### ACTION ITEM
Return the lines below that contain "EntitySet".

### EXERCISE DATA
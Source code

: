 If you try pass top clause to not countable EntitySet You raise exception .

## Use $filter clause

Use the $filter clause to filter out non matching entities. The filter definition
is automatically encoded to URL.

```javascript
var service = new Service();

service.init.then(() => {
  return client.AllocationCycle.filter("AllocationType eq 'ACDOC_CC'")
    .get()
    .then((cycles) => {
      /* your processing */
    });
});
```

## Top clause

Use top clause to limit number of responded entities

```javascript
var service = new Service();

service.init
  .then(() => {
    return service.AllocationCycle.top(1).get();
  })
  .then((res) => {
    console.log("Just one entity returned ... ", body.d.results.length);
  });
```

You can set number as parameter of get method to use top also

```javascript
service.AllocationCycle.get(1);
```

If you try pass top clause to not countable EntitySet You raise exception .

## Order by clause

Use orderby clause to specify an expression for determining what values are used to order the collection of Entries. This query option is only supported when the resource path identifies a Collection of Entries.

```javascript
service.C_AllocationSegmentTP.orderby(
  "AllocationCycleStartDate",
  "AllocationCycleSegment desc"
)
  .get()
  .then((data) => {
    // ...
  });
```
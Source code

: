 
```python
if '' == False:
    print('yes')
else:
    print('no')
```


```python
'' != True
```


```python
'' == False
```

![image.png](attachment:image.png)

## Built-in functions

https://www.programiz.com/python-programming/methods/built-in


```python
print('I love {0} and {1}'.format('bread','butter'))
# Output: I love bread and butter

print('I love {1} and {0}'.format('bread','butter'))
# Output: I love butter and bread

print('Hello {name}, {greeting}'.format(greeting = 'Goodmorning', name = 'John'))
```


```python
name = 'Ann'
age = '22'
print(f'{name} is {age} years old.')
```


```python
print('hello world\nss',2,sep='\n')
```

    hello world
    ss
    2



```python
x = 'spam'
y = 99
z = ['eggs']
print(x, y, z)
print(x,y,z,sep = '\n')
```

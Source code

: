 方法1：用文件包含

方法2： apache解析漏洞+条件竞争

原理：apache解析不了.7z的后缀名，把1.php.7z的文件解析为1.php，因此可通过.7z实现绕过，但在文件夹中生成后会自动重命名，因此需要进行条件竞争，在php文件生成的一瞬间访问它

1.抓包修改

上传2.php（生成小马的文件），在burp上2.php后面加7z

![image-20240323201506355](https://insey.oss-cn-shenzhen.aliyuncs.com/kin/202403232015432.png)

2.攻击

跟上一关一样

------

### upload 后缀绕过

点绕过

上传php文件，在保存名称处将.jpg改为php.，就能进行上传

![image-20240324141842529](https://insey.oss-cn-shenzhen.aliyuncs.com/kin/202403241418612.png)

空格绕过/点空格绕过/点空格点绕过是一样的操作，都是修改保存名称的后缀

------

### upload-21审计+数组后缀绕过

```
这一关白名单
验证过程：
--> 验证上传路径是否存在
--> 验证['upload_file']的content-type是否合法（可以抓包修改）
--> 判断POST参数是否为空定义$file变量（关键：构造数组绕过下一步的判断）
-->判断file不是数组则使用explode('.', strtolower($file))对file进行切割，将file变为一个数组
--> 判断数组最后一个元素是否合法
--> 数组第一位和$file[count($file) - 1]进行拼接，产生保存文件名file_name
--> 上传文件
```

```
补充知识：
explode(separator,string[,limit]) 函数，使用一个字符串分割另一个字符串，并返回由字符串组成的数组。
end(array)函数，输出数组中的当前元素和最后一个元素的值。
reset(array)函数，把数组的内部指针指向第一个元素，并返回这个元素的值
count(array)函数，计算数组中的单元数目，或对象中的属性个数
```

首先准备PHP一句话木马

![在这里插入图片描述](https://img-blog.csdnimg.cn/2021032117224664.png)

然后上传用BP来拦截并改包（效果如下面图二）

### RESULT OF THE TASK
: If you try pass top clause to not countable EntitySet You raise exception .
If you try pass top clause to not countable EntitySet You raise exception .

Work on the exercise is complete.